Les contrôles vétérinaires tels qu’ils ont été conçus à l’origine supposaient une parfaite coopération entre un cavalier / entraineur qui connaissait parfaitement son cheval et un vétérinaire qui apportait un oeil extérieur et scientifique sur l’état de fatigue du cheval. Or nous avons maintenant à faire à certains cavaliers qui ne connaissent pas leurs montures, ne les respectent souvent pas et dont la tricherie, la dissimulation et le mensonge sont un mode de fonctionnement. Dans ces conditions l’endurance dite « moderne » n’assure plus la sécurité des chevaux et nous, vétérinaires de terrain, déplorons cet état de fait et la totale inefficacité ou le manque de volonté réelle de la FEI de régler ce problème.
Ces chevaux sont mis en grave danger par ces pratiques qui constituent une triche inacceptable pour nous jury, comme pour tout participant à ces courses qui les déplore et que cette situation rend cynique sur le sport. Elles vont totalement à l’encontre de l’esprit sportif et doivent être combattues avec pugnacité. Malheureusement, la complexité de la détection de certaines substances et son coût rendent cette prévention difficile. Il ne faut pas pour autant être défaitistes ni surtout laisser le champ libre à ceux qui sont responsables de mettre en danger ces chevaux généreux et exceptionnels, juste pour leur orgueil personnel.

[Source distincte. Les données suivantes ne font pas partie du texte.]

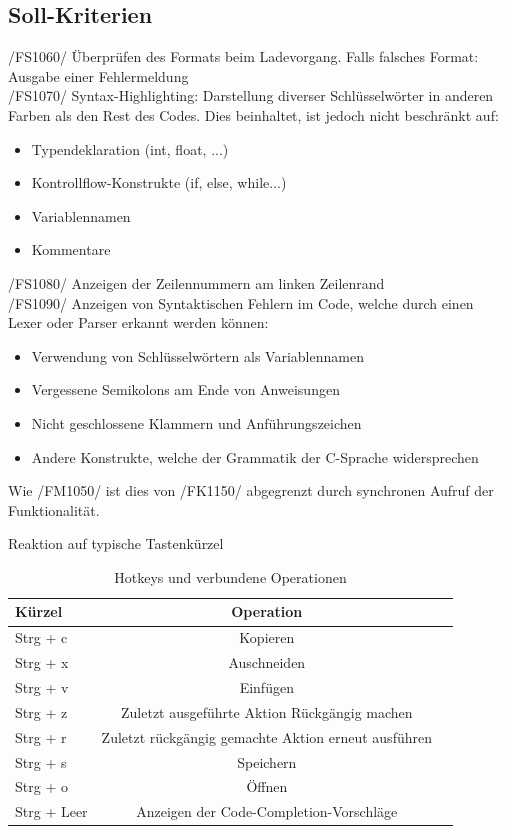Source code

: \documentclass[a4paper]{scrreprt}
\begin{document}
\subsection{Soll-Kriterien}
/FS1060/ Überprüfen des Formats beim Ladevorgang. Falls falsches Format: Ausgabe einer Fehlermeldung \\
/FS1070/ Syntax-Highlighting: Darstellung diverser Schlüsselwörter in anderen Farben als den Rest des Codes. Dies beinhaltet, ist jedoch nicht beschränkt auf: 
\begin{itemize}
\item Typendeklaration (int, float, ...)
\item Kontrollflow-Konstrukte (if, else, while...)
\item Variablennamen
\item Kommentare
\end{itemize}
/FS1080/ Anzeigen der Zeilennummern am linken Zeilenrand \\
/FS1090/ Anzeigen von Syntaktischen Fehlern im Code, welche durch einen Lexer oder Parser erkannt werden können: 
\begin{itemize}
\item Verwendung von Schlüsselwörtern als Variablennamen 
\item Vergessene Semikolons am Ende von Anweisungen
\item Nicht geschlossene Klammern und Anführungszeichen
\item Andere Konstrukte, welche der Grammatik der C-Sprache widersprechen
\end{itemize}
Wie /FM1050/ ist dies von /FK1150/ abgegrenzt durch synchronen Aufruf der Funktionalität.

Reaktion auf typische Tastenkürzel\\
\begin{table}[H]
\caption{Hotkeys und verbundene Operationen}
\begin{tabular}{lcr} 
Kürzel & Operation \\
\hline 
Strg + c & Kopieren \\
Strg + x & Auschneiden \\
Strg + v & Einfügen \\
Strg + z & Zuletzt ausgeführte Aktion Rückgängig machen \\
Strg + r & Zuletzt rückgängig gemachte Aktion erneut ausführen \\
Strg + s & Speichern \\
Strg + o & Öffnen \\
Strg + Leer & Anzeigen der Code-Completion-Vorschläge\\
\end{tabular}
\label{table:Hotkeys_and_operations}
\end{table}
\end{document}
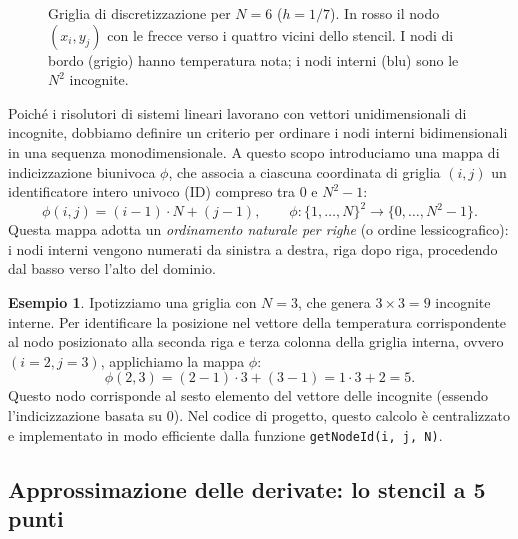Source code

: \documentclass[a4paper,11pt]{article}
\theoremstyle{definition}
\newtheorem{esempio}{Esempio}[section]
\begin{document}
\begin{figure}[H]
    \caption{Griglia di discretizzazione per $N=6$ ($h=1/7$). In rosso il nodo $(x_i,y_j)$ con le frecce verso i quattro vicini dello stencil. I nodi di bordo (grigio) hanno temperatura nota; i nodi interni (blu) sono le $N^2$ incognite.}
    \label{fig:griglia}
\end{figure}

Poiché i risolutori di sistemi lineari lavorano con vettori unidimensionali di incognite, dobbiamo definire un criterio per ordinare i nodi interni bidimensionali in una sequenza monodimensionale. A questo scopo introduciamo una mappa di indicizzazione biunivoca $\phi$, che associa a ciascuna coordinata di griglia $(i,j)$ un identificatore intero univoco (ID) compreso tra $0$ e $N^2-1$:
\[
  \phi(i,j) = (i-1) \cdot N + (j-1), \qquad \phi : \{1,\ldots,N\}^2 \to \{0,\ldots,N^2-1\}.
\]
Questa mappa adotta un \emph{ordinamento naturale per righe} (o ordine lessicografico): i nodi interni vengono numerati da sinistra a destra, riga dopo riga, procedendo dal basso verso l'alto del dominio.

\begin{esempio}
Ipotizziamo una griglia con $N=3$, che genera $3 \times 3 = 9$ incognite interne. 
Per identificare la posizione nel vettore della temperatura corrispondente al nodo posizionato alla seconda riga e terza colonna della griglia interna, ovvero $(i=2, j=3)$, applichiamo la mappa $\phi$:
\[
  \phi(2,3) = (2-1)\cdot3 + (3-1) = 1\cdot3+2 = 5.
\]
Questo nodo corrisponde al sesto elemento del vettore delle incognite (essendo l'indicizzazione basata su $0$). Nel codice di progetto, questo calcolo è centralizzato e implementato in modo efficiente dalla funzione \texttt{getNodeId(i, j, N)}.
\end{esempio}



\subsection{Approssimazione delle derivate: lo stencil a 5 punti}
\end{document}
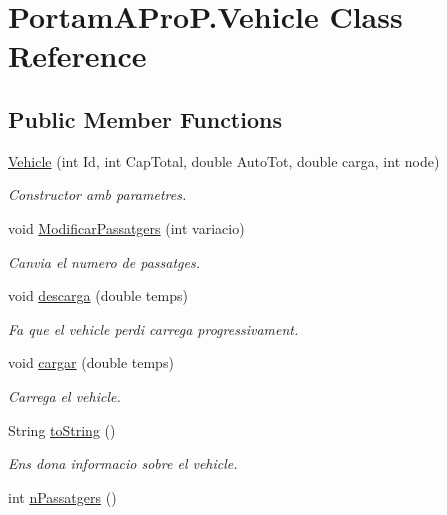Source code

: \hypertarget{class_portam_a_pro_p_1_1_vehicle}{}\section{Portam\+A\+Pro\+P.\+Vehicle Class Reference}
\label{class_portam_a_pro_p_1_1_vehicle}
\subsection*{Public Member Functions}
\begin{DoxyCompactItemize}
\item 
\hyperlink{class_portam_a_pro_p_1_1_vehicle_aff6c27bb9be6a4463d74a003e1110b1b}{Vehicle} (int Id, int Cap\+Total, double Auto\+Tot, double carga, int node)
\begin{DoxyCompactList}\small\item\em Constructor amb parametres. \end{DoxyCompactList}\item 
void \hyperlink{class_portam_a_pro_p_1_1_vehicle_a0b870654a23dba4acdb2b8a9614a93d8}{Modificar\+Passatgers} (int variacio)
\begin{DoxyCompactList}\small\item\em Canvia el numero de passatges. \end{DoxyCompactList}\item 
void \hyperlink{class_portam_a_pro_p_1_1_vehicle_a2b871f64c384f8fb8ebde6d1ff0282b0}{descarga} (double temps)
\begin{DoxyCompactList}\small\item\em Fa que el vehicle perdi carrega progressivament. \end{DoxyCompactList}\item 
void \hyperlink{class_portam_a_pro_p_1_1_vehicle_ae39b60cb4d70ef1aef7ec97341eb25ce}{cargar} (double temps)
\begin{DoxyCompactList}\small\item\em Carrega el vehicle. \end{DoxyCompactList}\item 
String \hyperlink{class_portam_a_pro_p_1_1_vehicle_a54c396472460bc914c2cc65b64ab5a0b}{to\+String} ()
\begin{DoxyCompactList}\small\item\em Ens dona informacio sobre el vehicle. \end{DoxyCompactList}\item 
int \hyperlink{class_portam_a_pro_p_1_1_vehicle_acaee99f30ba494ed5bde824f283ca329}{n\+Passatgers} ()

\end{DoxyCompactItemize}
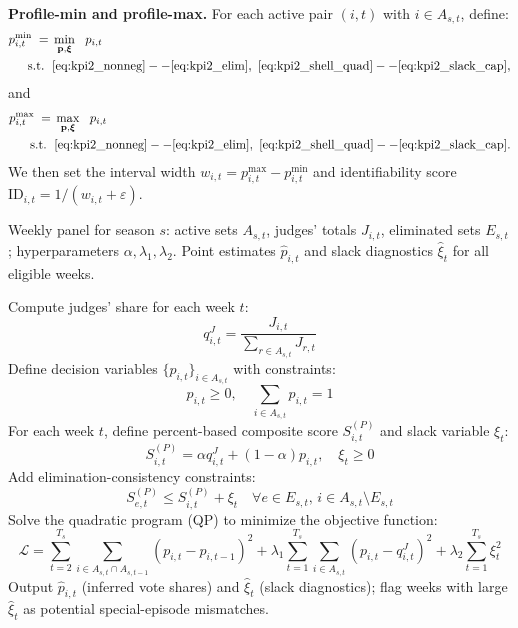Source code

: \textbf{Profile-min and profile-max.}
For each active pair $(i,t)$ with $i\in A_{s,t}$, define:
\begin{align}
p^{\min}_{i,t} \;=\;& \min_{\mathbf{p},\boldsymbol{\xi}}\ \ p_{i,t} \label{eq:kpi2_profile_min}\\
\text{s.t.}\ \;& \eqref{eq:kpi2_nonneg}--\eqref{eq:kpi2_elim},\ \eqref{eq:kpi2_shell_quad}--\eqref{eq:kpi2_slack_cap}, \nonumber
\end{align}
and
\begin{align}
p^{\max}_{i,t} \;=\;& \max_{\mathbf{p},\boldsymbol{\xi}}\ \ p_{i,t} \label{eq:kpi2_profile_max}\\
\text{s.t.}\ \;& \eqref{eq:kpi2_nonneg}--\eqref{eq:kpi2_elim},\ \eqref{eq:kpi2_shell_quad}--\eqref{eq:kpi2_slack_cap}. \nonumber
\end{align}
We then set the interval width $w_{i,t}=p^{\max}_{i,t}-p^{\min}_{i,t}$ and identifiability score $\mathrm{ID}_{i,t}=1/(w_{i,t}+\varepsilon)$.
\begin{algorithm}[H]
\caption{Season-wise fan vote inference via constrained QP}
\label{alg:qp_inference}
\small  %
\begin{algorithmic}[1]  %
    \Require 
        Weekly panel for season $s$: active sets $A_{s,t}$, judges' totals $J_{i,t}$, eliminated sets $E_{s,t}$; hyperparameters $\alpha,\lambda_1,\lambda_2$.
    \Ensure 
        Point estimates $\hat p_{i,t}$ and slack diagnostics $\hat \xi_t$ for all eligible weeks.

    \State Compute judges' share for each week $t$: 
    \[
    q^J_{i,t} = \frac{J_{i,t}}{\sum_{r\in A_{s,t}} J_{r,t}}
    \]
    \State Define decision variables $\{p_{i,t}\}_{i\in A_{s,t}}$ with constraints:
    \[
    p_{i,t} \ge 0, \quad \sum_{i\in A_{s,t}} p_{i,t} = 1
    \]
    \State For each week $t$, define percent-based composite score $S^{(P)}_{i,t}$ and slack variable $\xi_t$:
    \[
    S^{(P)}_{i,t} = \alpha q^{J}_{i,t} + (1-\alpha)p_{i,t}, \quad \xi_t \ge 0
    \]
    \State Add elimination-consistency constraints:
    \[
    S^{(P)}_{e,t} \le S^{(P)}_{i,t} + \xi_t \quad \forall e\in E_{s,t}, \, i\in A_{s,t}\setminus E_{s,t}
    \]
    \State Solve the quadratic program (QP) to minimize the objective function:
    \[
    \mathcal{L} = \sum_{t=2}^{T_s}\sum_{i\in A_{s,t}\cap A_{s,t-1}} (p_{i,t}-p_{i,t-1})^2 + \lambda_1\sum_{t=1}^{T_s}\sum_{i\in A_{s,t}}(p_{i,t}-q^J_{i,t})^2 + \lambda_2\sum_{t=1}^{T_s}\xi_t^2
    \]
    \State Output $\hat p_{i,t}$ (inferred vote shares) and $\hat \xi_t$ (slack diagnostics); flag weeks with large $\hat \xi_t$ as potential special-episode mismatches.
\end{algorithmic}
\end{algorithm}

La surveillance à l’entrainement et surtout pendant la course est également très complexe compte tenu de la grande difficulté de trouver suffisamment de juges, formés selon le cursus de la FEI, compétents et faisant preuve d’autorité, incorruptibles et de surcroit bénévoles.
Des témoins extérieurs au monde de l’endurance ( LFPC, AVEF, ….) sont alors souhaitables car ils viennent donner du recul et de l’objectivité à des situations d’abus qui pourront être ainsi mieux contrôlées ou prévenues.
En conclusion, conscients du rôle moteur que les vétérinaires ont pour préserver le bien-être du cheval d’endurance équestre, nous en appelons aussi aux autres acteurs du monde du cheval pour nous aider dans cette tâche : aux cavaliers pour leur vigilance à mener leur cheval dans le respect de l’éthique, aux acteurs de la protection animale pour être les témoins attentifs des compétitions, et aux instances nationales et internationales pour garantir l’application de mesures fortes de prévention des abus, en particulier concernant le dopage.
Nous avons conscience qu’aucun de nous ne peut parvenir seul à sauvegarder le sport d’une défaillance éthique que nous avons pu récemment ressentir, et ce n’est qu’en resserrant nos pratiques, que nous pourrons continuer à pratiquer dans le respect du cheval. Pour nous acteurs européens de ce sport, il faut bien sûr ne pas faire de compromis au sein de notre zone, mais il faut aussi avoir le courage de s’engager clairement dans des zones où la pratique de l’endurance subit des dérives condamnables."
Dr. Vet. Christophe Pelissier, Dr. Vet. Pierre Romantzoff, Dr. Vet. Antoine Seguin, Dr. Jean-Louis Leclerc , Dr. Vet. Agnès Benamou-Smith.